- [WORK INSTRUCTIONS]: Leaving out all images, return the entries below exactly.

- [MATERIAL SHOWN]:
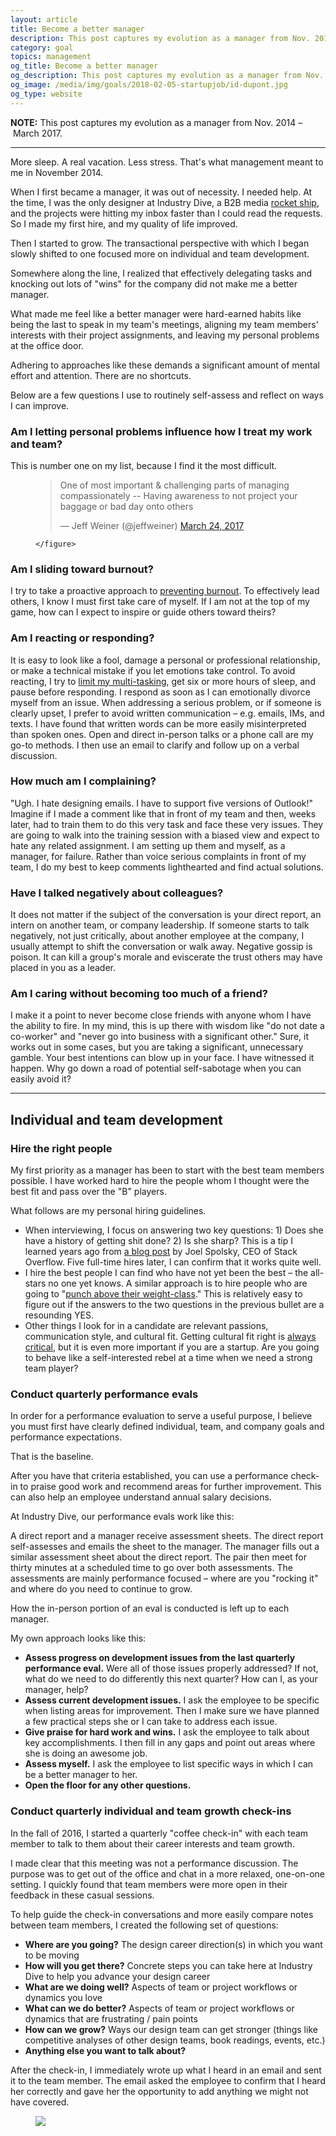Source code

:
 ```yaml
---
layout: article
title: Become a better manager
description: This post captures my evolution as a manager from Nov. 2014 – March 2017.
category: goal
topics: management
og_title: Become a better manager
og_description: This post captures my evolution as a manager from Nov. 2014 – March 2017.
og_image: /media/img/goals/2018-02-05-startupjob/id-dupont.jpg
og_type: website
---
```


**NOTE:** This post captures my evolution as a manager from Nov. 2014 – March 2017. 

<hr>

More sleep. A real vacation. Less stress. That's what management meant to me in November 2014.

When I first became a manager, it was out of necessity. I needed help. At the time, I was the only designer at Industry Dive, a B2B media <a href="http://joel.is/your-startup-is-a-rocket-ship/">rocket ship</a>, and the projects were hitting my inbox faster than I could read the requests. So I made my first hire, and my quality of life improved.

Then I started to grow. The transactional perspective with which I began slowly shifted to one focused more on individual and team development.

Somewhere along the line, I realized that effectively delegating tasks and knocking out lots of "wins" for the company did not make me a better manager.

What made me feel like a better manager were hard-earned habits like being the last to speak in my team's meetings, aligning my team members' interests with their project assignments, and leaving my personal problems at the office door.

Adhering to approaches like these demands a significant amount of mental effort and attention. There are no shortcuts.

Below are a few questions I use to routinely self-assess and reflect on ways I can improve.

### Am I letting personal problems influence how I treat my work and team?
This is number one on my list, because I find it the most difficult.

<div class="medium-format">
	<figure>
		<blockquote class="twitter-tweet" data-lang="en"><p lang="en" dir="ltr">One of most important &amp; challenging parts of managing compassionately -- Having awareness to not project your baggage or bad day onto others</p>&mdash; Jeff Weiner (@jeffweiner) <a href="https://twitter.com/jeffweiner/status/845307012401508353?ref_src=twsrc%5Etfw">March 24, 2017</a></blockquote>
<script async src="https://platform.twitter.com/widgets.js" charset="utf-8"></script>

	</figure>
</div>

### Am I sliding toward burnout?
I try to take a proactive approach to <a href="{% post_url tech-design/2016-08-17-burnout %}">preventing burnout</a>. To effectively lead others, I know I must first take care of myself. If I am not at the top of my game, how can I expect to inspire or guide others toward theirs?

### Am I reacting or responding?
It is easy to look like a fool, damage a personal or professional relationship, or make a technical mistake if you let emotions take control. To avoid reacting, I try to <a href="https://hbr.org/tip/2017/03/quiet-your-mind-to-avoid-making-impulsive-decisions">limit my multi-tasking</a>, get six or more hours of sleep, and pause before responding. I respond as soon as I can emotionally divorce myself from an issue. When addressing a serious problem, or if someone is clearly upset, I prefer to avoid written communication – e.g. emails, IMs, and texts. I have found that written words can be more easily misinterpreted than spoken ones. Open and direct in-person talks or a phone call are my go-to methods. I then use an email to clarify and follow up on a verbal discussion.

### How much am I complaining?
"Ugh. I hate designing emails. I have to support five versions of Outlook!" Imagine if I made a comment like that in front of my team and then, weeks later, had to train them to do this very task and face these very issues. They are going to walk into the training session with a biased view and expect to hate any related assignment. I am setting up them and myself, as a manager, for failure. Rather than voice serious complaints in front of my team, I do my best to keep comments lighthearted and find actual solutions.

### Have I talked negatively about colleagues?
It does not matter if the subject of the conversation is your direct report, an intern on another team, or company leadership. If someone starts to talk negatively, not just critically, about another employee at the company, I usually attempt to shift the conversation or walk away. Negative gossip is poison. It can kill a group's morale and eviscerate the trust others may have placed in you as a leader.

### Am I caring without becoming too much of a friend?
I make it a point to never become close friends with anyone whom I have the ability to fire. In my mind, this is up there with wisdom like "do not date a co-worker" and "never go into business with a significant other." Sure, it works out in some cases, but you are taking a significant, unnecessary gamble. Your best intentions can blow up in your face. I have witnessed it happen. Why go down a road of potential self-sabotage when you can easily avoid it?

<hr>

## Individual and team development

### Hire the right people

My first priority as a manager has been to start with the best team members possible. I have worked hard to hire the people whom I thought were the best fit and pass over the "B" players.

What follows are my personal hiring guidelines.

<ul>
	<li>When interviewing, I focus on answering two key questions: 1) Does she have a history of getting shit done? 2) Is she sharp? This is a tip I learned years ago from <a href="https://www.joelonsoftware.com/2006/10/25/the-guerrilla-guide-to-interviewing-version-30/">a blog post</a> by Joel Spolsky, CEO of Stack Overflow. Five full-time hires later, I can confirm that it works quite well.</li>
	<li>I hire the best people I can find who have not yet been the best – the all-stars no one yet knows. A similar approach is to hire people who are going to "<a href="https://bothsidesofthetable.com/whom-should-you-hire-at-a-startup-bc47cac70e49#.4ql9upylg">punch above their weight-class</a>." This is relatively easy to figure out if the answers to the two questions in the previous bullet are a resounding YES.</li>
	<li>Other things I look for in a candidate are relevant passions, communication style, and cultural fit. Getting cultural fit right is <a href="http://avc.com/2017/03/cultural-differences">always critical</a>, but it is even more important if you are a startup. Are you going to behave like a self-interested rebel at a time when we need a strong team player?</li> 
</ul>

### Conduct quarterly performance evals

In order for a performance evaluation to serve a useful purpose, I believe you must first have clearly defined individual, team, and company goals and performance expectations.

That is the baseline.

After you have that criteria established, you can use a performance check-in to praise good work and recommend areas for further improvement. This can also help an employee understand annual salary decisions.

At Industry Dive, our performance evals work like this:

A direct report and a manager receive assessment sheets. The direct report self-assesses and emails the sheet to the manager. The manager fills out a similar assessment sheet about the direct report. The pair then meet for thirty minutes at a scheduled time to go over both assessments. The assessments are mainly performance focused – where are you "rocking it" and where do you need to continue to grow.

How the in-person portion of an eval is conducted is left up to each manager.

My own approach looks like this:

<ul>
	<li><strong>Assess progress on development issues from the last quarterly performance eval.</strong> Were all of those issues properly addressed? If not, what do we need to do differently this next quarter? How can I, as your manager, help?</li>
	<li><strong>Assess current development issues.</strong> I ask the employee to be specific when listing areas for improvement. Then I make sure we have planned a few practical steps she or I can take to address each issue.</li>
	<li><strong>Give praise for hard work and wins.</strong> I ask the employee to talk about key accomplishments. I then fill in any gaps and point out areas where she is doing an awesome job.</li>
	<li><strong>Assess myself.</strong> I ask the employee to list specific ways in which I can be a better manager to her.</li>
	<li><strong>Open the floor for any other questions.</strong></li>
</ul>

### Conduct quarterly individual and team growth check-ins

In the fall of 2016, I started a quarterly "coffee check-in" with each team member to talk to them about their career interests and team growth.

I made clear that this meeting was not a performance discussion. The purpose was to get out of the office and chat in a more relaxed, one-on-one setting. I quickly found that team members were more open in their feedback in these casual sessions. 

To help guide the check-in conversations and more easily compare notes between team members, I created the following set of questions:

<ul>
	<li><strong>Where are you going?</strong> The design career direction(s) in which you want to be moving</li>
	<li><strong>How will you get there?</strong> Concrete steps you can take here at Industry Dive to help you advance your design career</li>
	<li><strong>What are we doing well?</strong> Aspects of team or project workflows or dynamics you love</li>
	<li><strong>What can we do better?</strong> Aspects of team or project workflows or dynamics that are frustrating / pain points</li>
	<li><strong>How can we grow?</strong> Ways our design team can get stronger (things like competitive analyses of other design teams, book readings, events, etc.)</li>
	<li><strong>Anything else you want to talk about?</strong></li>
</ul>

After the check-in, I immediately wrote up what I heard in an email and sent it to the team member. The email asked the employee to confirm that I heard her correctly and gave her the opportunity to add anything we might not have covered.

<div class="medium-format">
	<figure>
		<img src="{{ site.github.url }}/media/img/goals/2017-03-05-management/coffee-checkin.jpg">
	</figure>
</div>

- [ANSWER SECTION]:
Source code

:
 ```yaml
---
layout: article
title: Become a better manager
description: This post captures my evolution as a manager from Nov. 2014 – March 2017.
category: goal
topics: management
og_title: Become a better manager
og_description: This post captures my evolution as a manager from Nov. 2014 – March 2017.
og_image: /media/img/goals/2018-02-05-startupjob/id-dupont.jpg
og_type: website
---
```


**NOTE:** This post captures my evolution as a manager from Nov. 2014 – March 2017. 

<hr>

More sleep. A real vacation. Less stress. That's what management meant to me in November 2014.

When I first became a manager, it was out of necessity. I needed help. At the time, I was the only designer at Industry Dive, a B2B media <a href="http://joel.is/your-startup-is-a-rocket-ship/">rocket ship</a>, and the projects were hitting my inbox faster than I could read the requests. So I made my first hire, and my quality of life improved.

Then I started to grow. The transactional perspective with which I began slowly shifted to one focused more on individual and team development.

Somewhere along the line, I realized that effectively delegating tasks and knocking out lots of "wins" for the company did not make me a better manager.

What made me feel like a better manager were hard-earned habits like being the last to speak in my team's meetings, aligning my team members' interests with their project assignments, and leaving my personal problems at the office door.

Adhering to approaches like these demands a significant amount of mental effort and attention. There are no shortcuts.

Below are a few questions I use to routinely self-assess and reflect on ways I can improve.

### Am I letting personal problems influence how I treat my work and team?
This is number one on my list, because I find it the most difficult.

<div class="medium-format">
	<figure>
		<blockquote class="twitter-tweet" data-lang="en"><p lang="en" dir="ltr">One of most important &amp; challenging parts of managing compassionately -- Having awareness to not project your baggage or bad day onto others</p>&mdash; Jeff Weiner (@jeffweiner) <a href="https://twitter.com/jeffweiner/status/845307012401508353?ref_src=twsrc%5Etfw">March 24, 2017</a></blockquote>
<script async src="https://platform.twitter.com/widgets.js" charset="utf-8"></script>

	</figure>
</div>

### Am I sliding toward burnout?
I try to take a proactive approach to <a href="{% post_url tech-design/2016-08-17-burnout %}">preventing burnout</a>. To effectively lead others, I know I must first take care of myself. If I am not at the top of my game, how can I expect to inspire or guide others toward theirs?

### Am I reacting or responding?
It is easy to look like a fool, damage a personal or professional relationship, or make a technical mistake if you let emotions take control. To avoid reacting, I try to <a href="https://hbr.org/tip/2017/03/quiet-your-mind-to-avoid-making-impulsive-decisions">limit my multi-tasking</a>, get six or more hours of sleep, and pause before responding. I respond as soon as I can emotionally divorce myself from an issue. When addressing a serious problem, or if someone is clearly upset, I prefer to avoid written communication – e.g. emails, IMs, and texts. I have found that written words can be more easily misinterpreted than spoken ones. Open and direct in-person talks or a phone call are my go-to methods. I then use an email to clarify and follow up on a verbal discussion.

### How much am I complaining?
"Ugh. I hate designing emails. I have to support five versions of Outlook!" Imagine if I made a comment like that in front of my team and then, weeks later, had to train them to do this very task and face these very issues. They are going to walk into the training session with a biased view and expect to hate any related assignment. I am setting up them and myself, as a manager, for failure. Rather than voice serious complaints in front of my team, I do my best to keep comments lighthearted and find actual solutions.

### Have I talked negatively about colleagues?
It does not matter if the subject of the conversation is your direct report, an intern on another team, or company leadership. If someone starts to talk negatively, not just critically, about another employee at the company, I usually attempt to shift the conversation or walk away. Negative gossip is poison. It can kill a group's morale and eviscerate the trust others may have placed in you as a leader.

### Am I caring without becoming too much of a friend?
I make it a point to never become close friends with anyone whom I have the ability to fire. In my mind, this is up there with wisdom like "do not date a co-worker" and "never go into business with a significant other." Sure, it works out in some cases, but you are taking a significant, unnecessary gamble. Your best intentions can blow up in your face. I have witnessed it happen. Why go down a road of potential self-sabotage when you can easily avoid it?

<hr>

## Individual and team development

### Hire the right people

My first priority as a manager has been to start with the best team members possible. I have worked hard to hire the people whom I thought were the best fit and pass over the "B" players.

What follows are my personal hiring guidelines.

<ul>
	<li>When interviewing, I focus on answering two key questions: 1) Does she have a history of getting shit done? 2) Is she sharp? This is a tip I learned years ago from <a href="https://www.joelonsoftware.com/2006/10/25/the-guerrilla-guide-to-interviewing-version-30/">a blog post</a> by Joel Spolsky, CEO of Stack Overflow. Five full-time hires later, I can confirm that it works quite well.</li>
	<li>I hire the best people I can find who have not yet been the best – the all-stars no one yet knows. A similar approach is to hire people who are going to "<a href="https://bothsidesofthetable.com/whom-should-you-hire-at-a-startup-bc47cac70e49#.4ql9upylg">punch above their weight-class</a>." This is relatively easy to figure out if the answers to the two questions in the previous bullet are a resounding YES.</li>
	<li>Other things I look for in a candidate are relevant passions, communication style, and cultural fit. Getting cultural fit right is <a href="http://avc.com/2017/03/cultural-differences">always critical</a>, but it is even more important if you are a startup. Are you going to behave like a self-interested rebel at a time when we need a strong team player?</li> 
</ul>

### Conduct quarterly performance evals

In order for a performance evaluation to serve a useful purpose, I believe you must first have clearly defined individual, team, and company goals and performance expectations.

That is the baseline.

After you have that criteria established, you can use a performance check-in to praise good work and recommend areas for further improvement. This can also help an employee understand annual salary decisions.

At Industry Dive, our performance evals work like this:

A direct report and a manager receive assessment sheets. The direct report self-assesses and emails the sheet to the manager. The manager fills out a similar assessment sheet about the direct report. The pair then meet for thirty minutes at a scheduled time to go over both assessments. The assessments are mainly performance focused – where are you "rocking it" and where do you need to continue to grow.

How the in-person portion of an eval is conducted is left up to each manager.

My own approach looks like this:

<ul>
	<li><strong>Assess progress on development issues from the last quarterly performance eval.</strong> Were all of those issues properly addressed? If not, what do we need to do differently this next quarter? How can I, as your manager, help?</li>
	<li><strong>Assess current development issues.</strong> I ask the employee to be specific when listing areas for improvement. Then I make sure we have planned a few practical steps she or I can take to address each issue.</li>
	<li><strong>Give praise for hard work and wins.</strong> I ask the employee to talk about key accomplishments. I then fill in any gaps and point out areas where she is doing an awesome job.</li>
	<li><strong>Assess myself.</strong> I ask the employee to list specific ways in which I can be a better manager to her.</li>
	<li><strong>Open the floor for any other questions.</strong></li>
</ul>

### Conduct quarterly individual and team growth check-ins

In the fall of 2016, I started a quarterly "coffee check-in" with each team member to talk to them about their career interests and team growth.

I made clear that this meeting was not a performance discussion. The purpose was to get out of the office and chat in a more relaxed, one-on-one setting. I quickly found that team members were more open in their feedback in these casual sessions. 

To help guide the check-in conversations and more easily compare notes between team members, I created the following set of questions:

<ul>
	<li><strong>Where are you going?</strong> The design career direction(s) in which you want to be moving</li>
	<li><strong>How will you get there?</strong> Concrete steps you can take here at Industry Dive to help you advance your design career</li>
	<li><strong>What are we doing well?</strong> Aspects of team or project workflows or dynamics you love</li>
	<li><strong>What can we do better?</strong> Aspects of team or project workflows or dynamics that are frustrating / pain points</li>
	<li><strong>How can we grow?</strong> Ways our design team can get stronger (things like competitive analyses of other design teams, book readings, events, etc.)</li>
	<li><strong>Anything else you want to talk about?</strong></li>
</ul>

After the check-in, I immediately wrote up what I heard in an email and sent it to the team member. The email asked the employee to confirm that I heard her correctly and gave her the opportunity to add anything we might not have covered.

<div class="medium-format">
	<figure>
		<img src="{{ site.github.url }}/media/img/goals/2017-03-05-management/coffee-checkin.jpg">
	</figure>
</div>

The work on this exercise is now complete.